What the code says is there can be a single entrance provided that there is an unobstructed way of exit travel. My spin on this if opening the panel or door obstructs the path to the entrance (access) then another exit is required. The entrance or access to the room is not necessarily the exit. Otherwise on both sides of the equipment you need clear access or an entrance (exit).

As Gregg said the second exception is there is at least 6 ft. of clearance in front and the entrance (exit) is at least 3 ft. away, hence a 3 ft. clear path around the door.
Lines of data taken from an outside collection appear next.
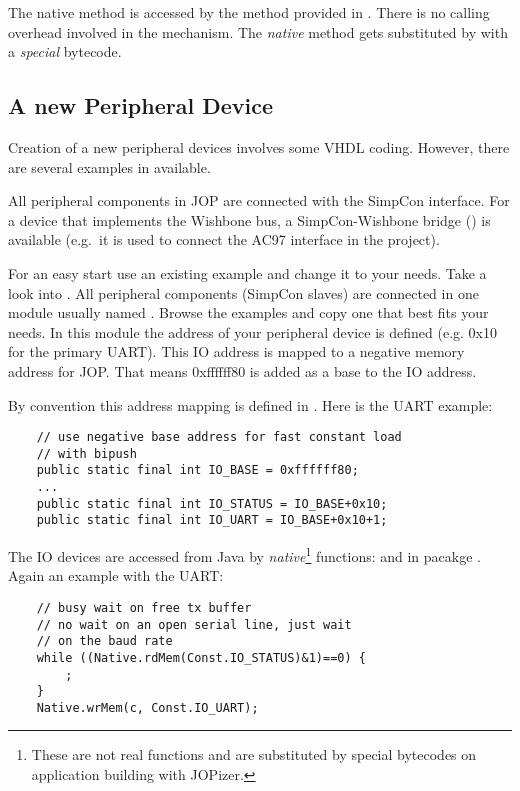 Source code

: The native method is accessed by the method provided in
. There is no calling overhead involved in the
mechanism. The \emph{native} method gets substituted by
 with a \emph{special} bytecode.

\subsection{A new Peripheral Device}


Creation of a new peripheral devices involves some VHDL coding.
However, there are several examples in 
available.


All peripheral components in JOP are connected with the SimpCon
\cite{simpcon} interface. For a device that implements the Wishbone
\cite{soc:wishbone} bus, a SimpCon-Wishbone bridge
() is available (e.g.\ it is used to connect the
AC97 interface in the  project).

For an easy start use an existing example and change it to your
needs. Take a look into . All peripheral
components (SimpCon slaves) are connected in one module usually
named . Browse the examples and copy one that
best fits your needs. In this module the address of your peripheral
device is defined (e.g. 0x10 for the primary UART). This IO address
is mapped to a negative memory address for JOP. That means
0xffffff80 is added as a base to the IO address.

By convention this address mapping is defined in
. Here is the UART example:

\begin{verbatim}
    // use negative base address for fast constant load
    // with bipush
    public static final int IO_BASE = 0xffffff80;
    ...
    public static final int IO_STATUS = IO_BASE+0x10;
    public static final int IO_UART = IO_BASE+0x10+1;
\end{verbatim}

The IO devices are accessed from Java by
\emph{native}\footnote{These are not real functions and are
substituted by special bytecodes on application building with
JOPizer.} functions:  and 
in pacakge . Again an example with the UART:

\begin{verbatim}
    // busy wait on free tx buffer
    // no wait on an open serial line, just wait
    // on the baud rate
    while ((Native.rdMem(Const.IO_STATUS)&1)==0) {
        ;
    }
    Native.wrMem(c, Const.IO_UART);
\end{verbatim}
To install equipment with a door in the manner previously described goes against the grain of safe design.

Francis

It's confusing to try and explain NFPA with ICC terminology.


----------



## peach (Jan 22, 2012)

It's not always the Electrical contractor or designer; sometimes it the architect who can't make outswinging doors work, and doesn't want to make the electrical room bigger.


----------



## north star (Jan 23, 2012)

** **

IMO, most of all, you do not want someone to get electrocuted by poor design

of the space.......If the Board of Appeals will sign off on this [ potential ] liability,

then you will have tried.....Good luck & let us know how it turns out.

*= =*


----------



## Paul Sweet (Jan 23, 2012)

Could IBC 1005.2 be applied?  "Doors in any position shall not reduce the required width by more than one-half."


----------



## rktect_IL (Apr 4, 2012)

My company is engaged in designing replacement switchgear in an existing room.  The room is over 34 feet long and about 15 feet wide.  The new switchgear is going to be perpendicular to the short end (5'), creating a deadend back space behind the equipment.  As I understand the NEC, under 110.26©(2) requires two separate doors out of the space, specifically to provide a way out if someone is behind the equipment.  The IBC (International Building Code) 2009 also has similar language in it, under 1008.1.10.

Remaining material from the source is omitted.